Please return each of the entries exactly, minus their pictures.

Stored dataset items:
*** Block opens ***
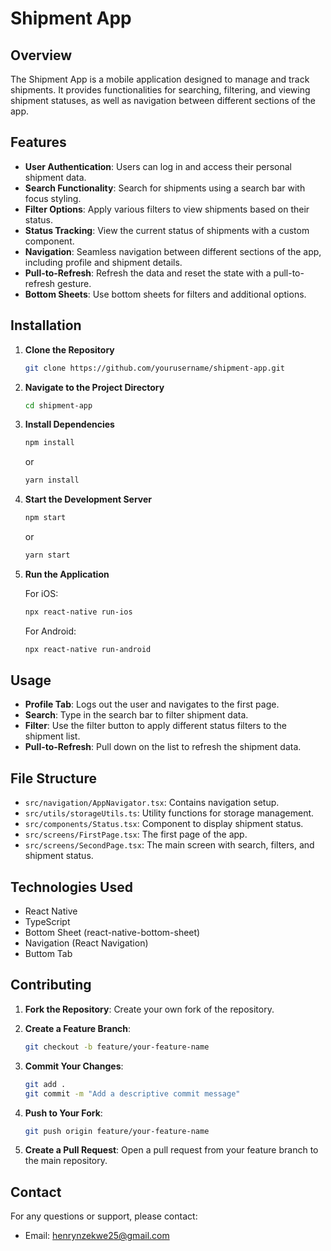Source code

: # Shipment App

## Overview

The Shipment App is a mobile application designed to manage and track shipments. It provides functionalities for searching, filtering, and viewing shipment statuses, as well as navigation between different sections of the app.

## Features

- **User Authentication**: Users can log in and access their personal shipment data.
- **Search Functionality**: Search for shipments using a search bar with focus styling.
- **Filter Options**: Apply various filters to view shipments based on their status.
- **Status Tracking**: View the current status of shipments with a custom component.
- **Navigation**: Seamless navigation between different sections of the app, including profile and shipment details.
- **Pull-to-Refresh**: Refresh the data and reset the state with a pull-to-refresh gesture.
- **Bottom Sheets**: Use bottom sheets for filters and additional options.

## Installation

1. **Clone the Repository**

   ```bash
   git clone https://github.com/yourusername/shipment-app.git
   ```

2. **Navigate to the Project Directory**

   ```bash
   cd shipment-app
   ```

3. **Install Dependencies**

   ```bash
   npm install
   ```

   or

   ```bash
   yarn install
   ```

4. **Start the Development Server**

   ```bash
   npm start
   ```

   or

   ```bash
   yarn start
   ```

5. **Run the Application**

   For iOS:
   ```bash
   npx react-native run-ios
   ```

   For Android:
   ```bash
   npx react-native run-android
   ```

## Usage

- **Profile Tab**: Logs out the user and navigates to the first page.
- **Search**: Type in the search bar to filter shipment data.
- **Filter**: Use the filter button to apply different status filters to the shipment list.
- **Pull-to-Refresh**: Pull down on the list to refresh the shipment data.

## File Structure

- `src/navigation/AppNavigator.tsx`: Contains navigation setup.
- `src/utils/storageUtils.ts`: Utility functions for storage management.
- `src/components/Status.tsx`: Component to display shipment status.
- `src/screens/FirstPage.tsx`: The first page of the app.
- `src/screens/SecondPage.tsx`: The main screen with search, filters, and shipment status.

## Technologies Used

- React Native
- TypeScript
- Bottom Sheet (react-native-bottom-sheet)
- Navigation (React Navigation)
- Buttom Tab

## Contributing

1. **Fork the Repository**: Create your own fork of the repository.
2. **Create a Feature Branch**: 

   ```bash
   git checkout -b feature/your-feature-name
   ```

3. **Commit Your Changes**:

   ```bash
   git add .
   git commit -m "Add a descriptive commit message"
   ```

4. **Push to Your Fork**:

   ```bash
   git push origin feature/your-feature-name
   ```

5. **Create a Pull Request**: Open a pull request from your feature branch to the main repository.

## Contact

For any questions or support, please contact:

- Email: henrynzekwe25@gmail.com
*** Block closes ***
Output:
Source code

: # Shipment App

## Overview

The Shipment App is a mobile application designed to manage and track shipments. It provides functionalities for searching, filtering, and viewing shipment statuses, as well as navigation between different sections of the app.

## Features

- **User Authentication**: Users can log in and access their personal shipment data.
- **Search Functionality**: Search for shipments using a search bar with focus styling.
- **Filter Options**: Apply various filters to view shipments based on their status.
- **Status Tracking**: View the current status of shipments with a custom component.
- **Navigation**: Seamless navigation between different sections of the app, including profile and shipment details.
- **Pull-to-Refresh**: Refresh the data and reset the state with a pull-to-refresh gesture.
- **Bottom Sheets**: Use bottom sheets for filters and additional options.

## Installation

1. **Clone the Repository**

   ```bash
   git clone https://github.com/yourusername/shipment-app.git
   ```

2. **Navigate to the Project Directory**

   ```bash
   cd shipment-app
   ```

3. **Install Dependencies**

   ```bash
   npm install
   ```

   or

   ```bash
   yarn install
   ```

4. **Start the Development Server**

   ```bash
   npm start
   ```

   or

   ```bash
   yarn start
   ```

5. **Run the Application**

   For iOS:
   ```bash
   npx react-native run-ios
   ```

   For Android:
   ```bash
   npx react-native run-android
   ```

## Usage

- **Profile Tab**: Logs out the user and navigates to the first page.
- **Search**: Type in the search bar to filter shipment data.
- **Filter**: Use the filter button to apply different status filters to the shipment list.
- **Pull-to-Refresh**: Pull down on the list to refresh the shipment data.

## File Structure

- `src/navigation/AppNavigator.tsx`: Contains navigation setup.
- `src/utils/storageUtils.ts`: Utility functions for storage management.
- `src/components/Status.tsx`: Component to display shipment status.
- `src/screens/FirstPage.tsx`: The first page of the app.
- `src/screens/SecondPage.tsx`: The main screen with search, filters, and shipment status.

## Technologies Used

- React Native
- TypeScript
- Bottom Sheet (react-native-bottom-sheet)
- Navigation (React Navigation)
- Buttom Tab

## Contributing

1. **Fork the Repository**: Create your own fork of the repository.
2. **Create a Feature Branch**: 

   ```bash
   git checkout -b feature/your-feature-name
   ```

3. **Commit Your Changes**:

   ```bash
   git add .
   git commit -m "Add a descriptive commit message"
   ```

4. **Push to Your Fork**:

   ```bash
   git push origin feature/your-feature-name
   ```

5. **Create a Pull Request**: Open a pull request from your feature branch to the main repository.

## Contact

For any questions or support, please contact:

- Email: henrynzekwe25@gmail.com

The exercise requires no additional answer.